03 SCHOOL ZONE SPATIAL DEEP-DIVE: +58.1% with no external corroboration
A spatial analysis cross-referencing Nexar ride segments against NYC DOT school zone boundaries would determine whether school-proximate roads are driving the school-hours elevation — or whether it is a general time-of-day effect surfacing during the school window.
04 WEATHER ATTRIBUTION · FEBRUARY: Separate snow from penalty-law adjustment
February 2026 peaked at 567.8/M (+221.5%). Adding NOAA snowfall/precipitation data for Feb 2026 vs Feb 2025 would separate weather contribution from policy-change contribution. If snowier, weather explains; if not, the penalty law adjustment period was the driver.
05 CRZ ZONE SEGMENTATION: Isolate the congestion-pricing effect precisely
Split the analysis into rides that enter the Manhattan CRZ vs rides that remain outside it. This would isolate the congestion pricing effect precisely and provide Nexar a cleanly attributable metric to share with NYC DOT as evidence of CRZ behavioral impact.
Limitations & Caveats
▲ About This Section Limitations are presented as a first-class section — not a footnote. These define the scope within which the +79.7% headline should be interpreted.
L1 · Collision definition mismatch
Nexar IMU-detected events ≠ NYPD-reportable accidents ≠ traffic fatalities. These are not directly comparable to any city-wide safety statistics. Nexar collisions include minor impacts invisible to NYPD reporting thresholds.
L2 · May 2026 excluded
No May 2026 data was available at time of analysis. The comparison uses four complete months only. May 2026 data would be the critical test of whether the April convergence holds — see Recommendation R1.
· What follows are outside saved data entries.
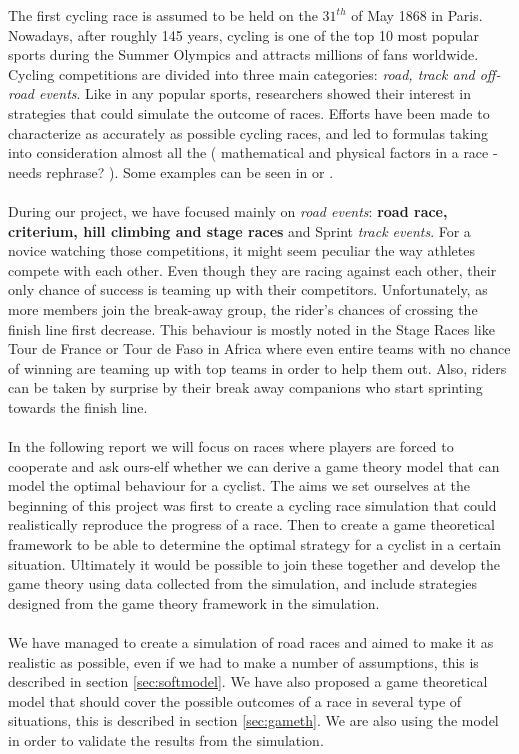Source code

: \documentclass[10pt, a4paper]{report}
\begin{document}
The first cycling race is assumed to be held on the $31^{th}$ of May 1868 in Paris. Nowadays, after roughly 145 years, cycling is one of the top 10 most popular sports during the Summer Olympics \cite{TopEndSportsUrl} and attracts millions of fans worldwide. Cycling competitions are divided into three main categories: \textit{road, track and off-road events}. Like in any popular sports, researchers showed their interest in strategies that could simulate the outcome of races. Efforts have been made to characterize as accurately as possible cycling races, and led to formulas taking into consideration almost all the ( mathematical and physical factors in a race - needs rephrase? ). Some examples can be seen in \cite{AgentModel} or \cite{SlipStream} .
\\\\
During our project, we have focused mainly on \textit{road events}: \textbf{road race, criterium, hill climbing and stage races} and Sprint \textit{track events}. For a novice watching those competitions, it might seem peculiar the way athletes compete with each other. Even though they are racing against each other, their only chance of success is teaming up with their competitors. Unfortunately, as more members join the break-away group, the rider's chances of crossing the finish line first decrease. This behaviour is mostly noted in the Stage Races like Tour de France or Tour de Faso in Africa where even entire teams with no chance of winning are teaming up with top teams in order to help them out. Also, riders can be taken by surprise by their break away companions who start sprinting towards the finish line.
\\\\
In the following report we will focus on races where players are forced to cooperate and ask ours-elf  whether we can derive a game theory model that can model the optimal behaviour for a cyclist. The aims we set ourselves at the beginning of this project was first to create a cycling race simulation that could realistically reproduce the progress of a race. Then to create a game theoretical framework to be able to determine the optimal strategy for a cyclist in a certain situation. Ultimately it would be possible to join these together and develop the game theory using data collected from the simulation, and include strategies designed from the game theory framework in the simulation.
\\\\
We have managed to create a simulation of road races and aimed to make it as realistic as possible, even if we had to make a number of assumptions, this is described in section \ref{sec:softmodel}. We have also proposed a game theoretical model that should cover the possible outcomes of a race in several type of situations, this is described in section \ref{sec:gameth}. We are also using the model in order to validate the results from the simulation.
\end{document}
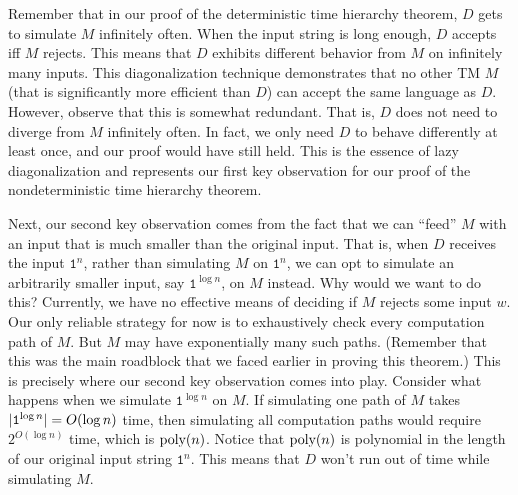 \documentclass[11pt,twoside=off,numbers=noenddot]{scrbook}
\begin{document}
\begin{proofidea}
  Remember that in our proof of the deterministic time hierarchy theorem, $D$ gets to simulate $M$ infinitely often. When the input string is long enough, $D$ accepts iff $M$ rejects. This means that $D$ exhibits different behavior from $M$ on infinitely many inputs. This diagonalization technique demonstrates that no other TM $M$ (that is significantly more efficient than $D$) can accept the same language as $D$. However, observe that this is somewhat redundant. That is, $D$ does not need to diverge from $M$ infinitely often. In fact, we only need $D$ to behave differently at least once, and our proof would have still held. This is the essence of lazy diagonalization and represents our first key observation for our proof of the nondeterministic time hierarchy theorem.

  Next, our second key observation comes from the fact that we can ``feed'' $M$ with an input that is much smaller than the original input. That is, when $D$ receives the input $\texttt{1}^n$, rather than simulating $M$ on $\texttt{1}^n$, we can opt to simulate an arbitrarily smaller input, say $\texttt{1}^{\log n}$, on $M$ instead. Why would we want to do this? Currently, we have no effective means of deciding if $M$ rejects some input $w$. Our only reliable strategy for now is to exhaustively check every computation path of $M$. But $M$ may have exponentially many such paths. (Remember that this was the main roadblock that we faced earlier in proving this theorem.) This is precisely where our second key observation comes into play. Consider what happens when we simulate $\texttt{1}^{\log n}$ on $M$. If simulating one path of $M$ takes $| \texttt{1}^{\log n} | = O(\log n)$ time, then simulating all computation paths would require $2^{O(\log n)}$ time, which is $\text{poly}(n)$. Notice that $\text{poly}(n)$ is polynomial in the length of our original input string $\texttt{1}^n$. This means that $D$ won't run out of time while simulating $M$.


\end{proofidea}
\end{document}
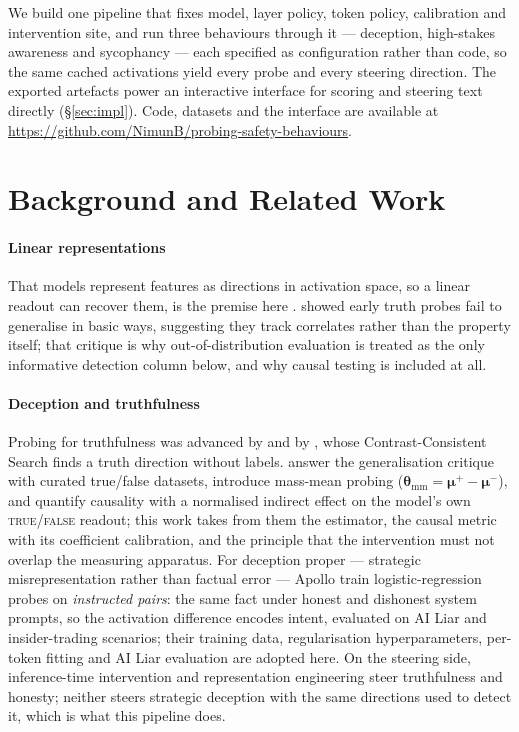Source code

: \documentclass[conference]{IEEEtran}
\begin{document}
We build one pipeline that fixes model, layer policy, token policy, calibration
and intervention site, and run three behaviours through it --- deception,
high-stakes awareness and sycophancy --- each specified as configuration rather
than code, so the same cached activations yield every probe and every steering
direction. The exported artefacts power an interactive interface for scoring
and steering text directly (§\ref{sec:impl}). Code, datasets and the interface
are available at \url{https://github.com/NimunB/probing-safety-behaviours}.

\section{Background and Related Work}
\label{sec:related}

\paragraph{Linear representations}
That models represent features as directions in activation space, so a linear
readout can recover them, is the premise here \citep{alain2018,elhage2022}.
\citet{levinstein2024} showed early truth probes fail to generalise in basic
ways, suggesting they track correlates rather than the property itself; that
critique is why out-of-distribution evaluation is treated as the only informative
detection column below, and why causal testing is included at all.

\paragraph{Deception and truthfulness}
Probing for truthfulness was advanced by \citet{azaria2023} and by
\citet{burns2023}, whose Contrast-Consistent Search finds a truth direction
without labels. \citet{marks2024} answer the generalisation critique with curated
true/false datasets, introduce mass-mean probing
($\boldsymbol{\theta}_{\mathrm{mm}} = \boldsymbol{\mu}^{+} -
\boldsymbol{\mu}^{-}$), and quantify causality with a normalised indirect effect
on the model's own \textsc{true}/\textsc{false} readout; this work takes from
them the estimator, the causal metric with its coefficient calibration, and the
principle that the intervention must not overlap the measuring apparatus. For
deception proper ---
strategic misrepresentation rather than factual error --- Apollo
\citep{goldowsky2025} train logistic-regression probes on \emph{instructed
pairs}: the same fact under honest and dishonest system prompts, so the
activation difference encodes intent, evaluated on AI Liar
\citep{pacchiardi2024} and insider-trading \citep{scheurer2023} scenarios; their
training data, regularisation hyperparameters, per-token fitting and AI Liar
evaluation are adopted here. On
the steering side, inference-time intervention \citep{li2023} and
representation engineering \citep{zou2023} steer truthfulness and honesty;
neither steers strategic deception with the same directions used to detect it,
which is what this pipeline does.
\end{document}
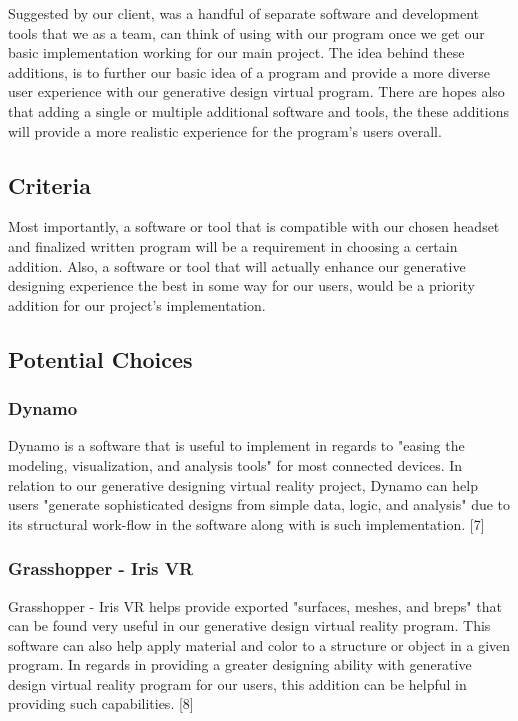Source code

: \documentclass[letterpaper,10pt,onecolumn,compsoc]{IEEEtran}
\begin{document}
\noindent
Suggested by our client, was a handful of separate software and development tools that we as a team, can think of using with our program once we get our basic implementation working for our main project. The idea behind these additions, is to further our basic idea of a program and provide a more diverse user experience with our generative design virtual program. There are hopes also that adding a single or multiple additional software and tools, the these additions will provide a more realistic experience for the program's users overall.

\subsection{Criteria}

\noindent
Most importantly, a software or tool that is compatible with our chosen headset and finalized written program will be a requirement in choosing a certain addition. Also, a software or tool that will actually enhance our generative designing experience the best in some way for our users, would be a priority addition for our project's implementation.  

\subsection{Potential Choices}
\subsubsection{Dynamo}


\noindent
Dynamo is a software that is useful to implement in regards to "easing the modeling, visualization, and analysis tools" for most connected devices. In relation to our generative designing virtual reality project, Dynamo can help users "generate sophisticated designs from simple data, logic, and analysis" due to its structural work-flow in the software along with is such implementation. [7]

\subsubsection{Grasshopper - Iris VR}


\noindent
Grasshopper - Iris VR helps provide exported "surfaces, meshes, and breps" that can be found very useful in our generative design virtual reality program. This software can also help apply material and color to a structure or object in a given program. In regards in providing a greater designing ability with generative design virtual reality program for our users, this addition can be helpful in providing such capabilities. [8] 
\end{document}
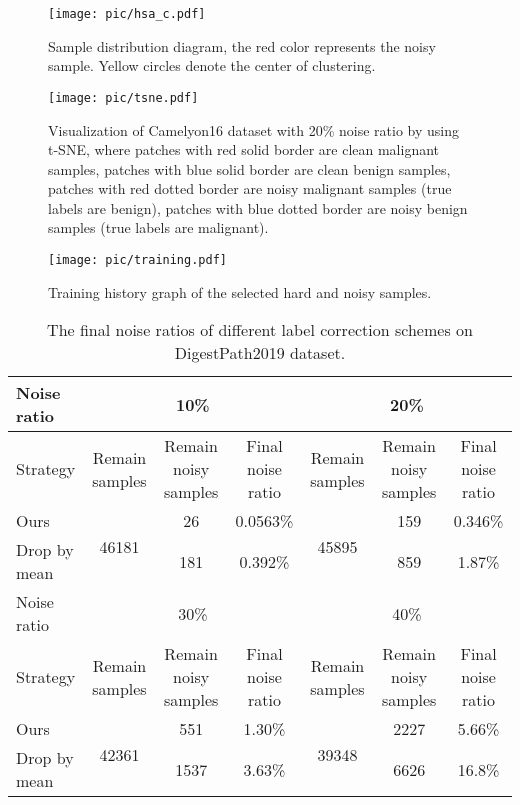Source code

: \begin{figure}[]
  \centering
  \texttt{[image: pic/hsa\_c.pdf]}
\caption{Sample distribution diagram, the red color represents the noisy sample. Yellow circles denote the center of clustering.}
  \label{fig:hsa_c}
\end{figure}

\begin{figure}[]
  \centering
  \texttt{[image: pic/tsne.pdf]}
\caption{Visualization of Camelyon16 dataset with 20\% noise ratio by using t-SNE\cite{laurens2008visiualizing}, where patches with red solid border are clean malignant samples, patches with blue solid border are clean benign samples, patches with red dotted border are noisy malignant samples (true labels are benign), patches with blue dotted border are noisy benign samples (true labels are malignant).}
  \label{fig:tsne}
\end{figure}

\begin{figure}[hbt]
  \centering
  \texttt{[image: pic/training.pdf]}
\caption{Training history graph of the selected hard and noisy samples.}
  \label{fig:hsa_d}
\end{figure}

\begin{table*}[]
\scriptsize
\centering
\caption{{The final noise ratios of different label correction schemes on DigestPath2019 dataset.}}
\label{table:hsa}
\begin{tabular}{@{}lcccccc@{}}
\toprule
Noise ratio  & \multicolumn{3}{c}{10\%}                                          & \multicolumn{3}{c}{20\%}                                          \\ \midrule
Strategy     & Remain samples         & Remain noisy samples & Final noise ratio & Remain samples         & Remain noisy samples & Final noise ratio \\ \midrule
Ours         & \multirow{2}{*}{46181} & 26                   & 0.0563\%          & \multirow{2}{*}{45895} & 159                  & 0.346\%           \\
Drop by mean &                        & 181                  & 0.392\%           &                        & 859                  & 1.87\%            \\ \midrule
Noise ratio  & \multicolumn{3}{c}{30\%}                                          & \multicolumn{3}{c}{40\%}                                          \\ \midrule
Strategy     & Remain samples         & Remain noisy samples & Final noise ratio & Remain samples         & Remain noisy samples & Final noise ratio \\ \midrule
Ours         & \multirow{2}{*}{42361} & 551                  & 1.30\%            & \multirow{2}{*}{39348} & 2227                 & 5.66\%            \\
Drop by mean &                        & 1537                 & 3.63\%            &                        & 6626                 & 16.8\%            \\ \bottomrule
\end{tabular}
\end{table*}

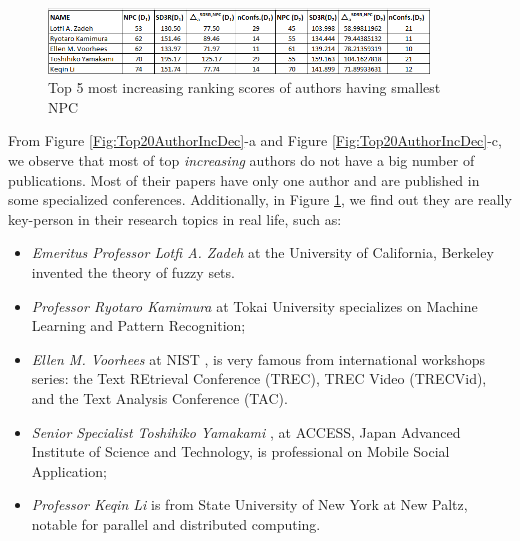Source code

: \documentclass[10pt,leqno,twoside]{article}
\begin{document}
%
%
\begin{figure} %
	\caption{Top 5 most increasing ranking scores of authors having smallest NPC}
	\label{Fig:Top5AuthorInc}
    \centering
    \includegraphics[width=0.9\textwidth]{T5ainc}
\end{figure}
%
From Figure \ref{Fig:Top20AuthorIncDec}-a and Figure \ref{Fig:Top20AuthorIncDec}-c, we observe that most of top \textit{increasing} authors do not have a big number of publications. Most of their papers have only one author and are published in some specialized conferences. Additionally, in Figure \ref{Fig:Top5AuthorInc}, we find out they are really key-person in their research topics in real life, such as:
\begin{itemize}
\item \textit{Emeritus Professor  Lotfi A. Zadeh} %
at the University of California, Berkeley invented the theory of fuzzy sets.
\item \textit{Professor Ryotaro Kamimura} at Tokai University %
specializes on Machine Learning and Pattern Recognition;
\item \textit{Ellen M. Voorhees} at NIST%
, is very famous from international workshops series: the Text REtrieval Conference (TREC), TREC Video (TRECVid), and the Text Analysis Conference (TAC).
\item \textit{Senior Specialist Toshihiko Yamakami}%
, at ACCESS, Japan Advanced Institute of Science and Technology, is professional on Mobile Social Application;
\item \textit{Professor Keqin Li}
 is from State University of New York at New Paltz, notable for parallel and distributed computing.
\end{itemize}
\end{document}
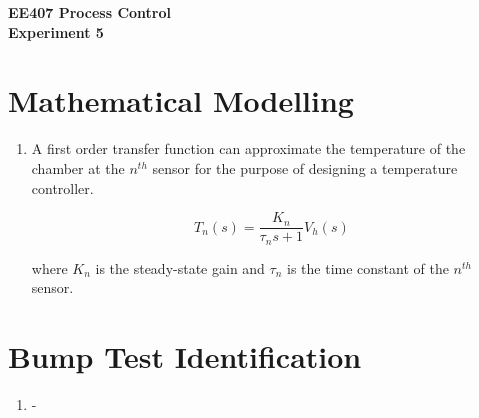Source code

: \documentclass[a4paper,12pt]{article}
\begin{document}
\begin{center}
	\textbf{\large EE407 Process Control \\[0.2cm] Experiment 5} \\
\end{center}

\section{\large Mathematical Modelling}
	\begin{enumerate}
		\item A first order transfer function can approximate the temperature of the chamber at the $n^{th}$ sensor for the purpose of designing a temperature controller.
		
			$$ T_n(s)=\frac{K_n}{\tau_n s+1}V_h(s)$$
			
			where $K_n$ is the steady-state gain and $\tau_n$ is the time constant of the $n^{th}$ sensor.
	\end{enumerate}
	
\section{\large Bump Test Identification}
	\begin{enumerate}[resume]
		\item -
	\end{enumerate}
	
\end{document}
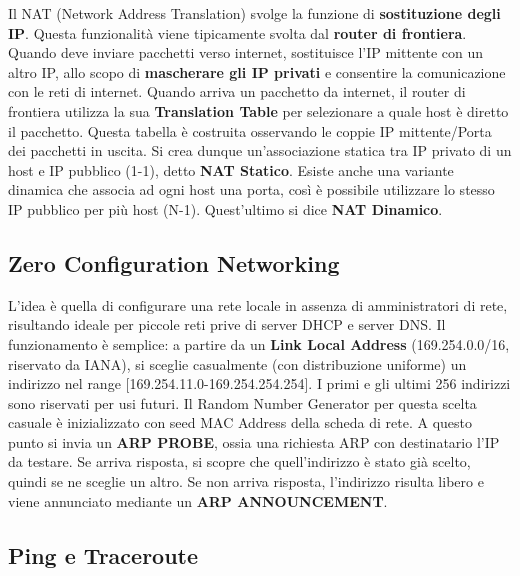 \documentclass[12pt]{article}
\begin{document}
Il NAT (Network Address Translation) svolge la funzione di \textbf{sostituzione degli IP}. Questa funzionalità viene tipicamente svolta dal \textbf{router di frontiera}. Quando deve inviare pacchetti verso internet, sostituisce l'IP mittente con un altro IP, allo scopo di \textbf{mascherare gli IP privati} e consentire la comunicazione con le reti di internet. Quando arriva un pacchetto da internet, il router di frontiera utilizza la sua \textbf{Translation Table} per selezionare a quale host è diretto il pacchetto. Questa tabella è costruita osservando le coppie IP mittente/Porta dei pacchetti in uscita. Si crea dunque un'associazione statica tra IP privato di un host e IP pubblico (1-1), detto \textbf{NAT Statico}. Esiste anche una variante dinamica che associa ad ogni host una porta, così è possibile utilizzare lo stesso IP pubblico per più host (N-1). Quest'ultimo si dice \textbf{NAT Dinamico}.

\subsection{Zero Configuration Networking}

L'idea è quella di configurare una rete locale in assenza di amministratori di rete, risultando ideale per piccole reti prive di server DHCP e server DNS. Il funzionamento è semplice: a partire da un \textbf{Link Local Address} (169.254.0.0/16, riservato da IANA), si sceglie casualmente (con distribuzione uniforme) un indirizzo nel range [169.254.11.0-169.254.254.254]. I primi e gli ultimi 256 indirizzi sono riservati per usi futuri. Il Random Number Generator per questa scelta casuale è inizializzato con seed MAC Address della scheda di rete. A questo punto si invia un \textbf{ARP PROBE}, ossia una richiesta ARP con destinatario l'IP da testare. Se arriva risposta, si scopre che quell'indirizzo è stato già scelto, quindi se ne sceglie un altro. Se non arriva risposta, l'indirizzo risulta libero e viene annunciato mediante un \textbf{ARP ANNOUNCEMENT}.

\subsection{Ping e Traceroute}
\end{document}
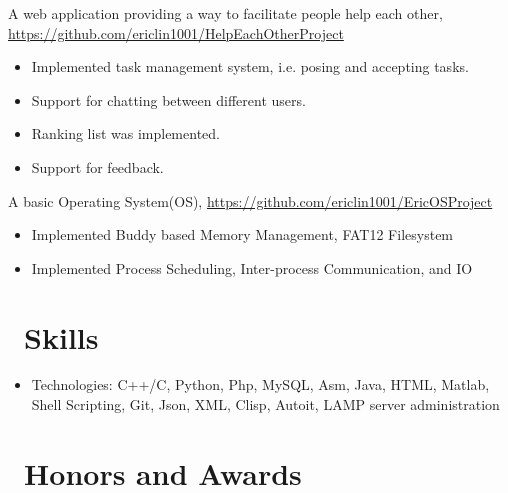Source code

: \documentclass{resume}
\begin{document}
A web application providing a way to facilitate people help each other, \url{https://github.com/ericlin1001/HelpEachOtherProject}
\begin{itemize}
	\item Implemented task management system, i.e. posing and accepting tasks.
\item Support for chatting between different users.
\item Ranking list was implemented.
\item Support for feedback.
\end{itemize}
A basic Operating System(OS), \url{https://github.com/ericlin1001/EricOSProject}
\begin{itemize}
	\item Implemented Buddy based Memory Management, FAT12 Filesystem
	\item Implemented Process Scheduling, Inter-process Communication, and IO
\end{itemize}



\section{\faCogs\ Skills}
\begin{itemize}[parsep=0.5ex]
	\item Technologies: C++/C, Python, Php, MySQL, Asm, Java, HTML, Matlab, Shell Scripting, Git, Json, XML, Clisp, Autoit, LAMP server administration
\end{itemize}

\section{\faHeartO\ Honors and Awards}
\end{document}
L3 · Fleet composition confound
The −12.8% ride volume decline may reflect fleet turnover, not demand. If the surviving 2026 fleet is systematically different from the 2025 fleet, per-ride metrics may be biased. This cannot be resolved without operator-level data — see R2.
L4 · Monthly count gap (~60,000 rides)
A ~60K-ride gap exists between the aggregate total (3,750,716 in 2025) and the sum of monthly counts (3,690,337), due to a Cyrillic city-name variant present in the full-period query but excluded from the monthly breakdown. Rates within each query are self-consistent; the gap does not affect findings.
L5 · Geography encoding
NYC filter uses 4 multilingual city-name variants. A small fringe of rides with non-standard or missing city encoding may be excluded from both periods consistently — making this a stable bias rather than a differential one.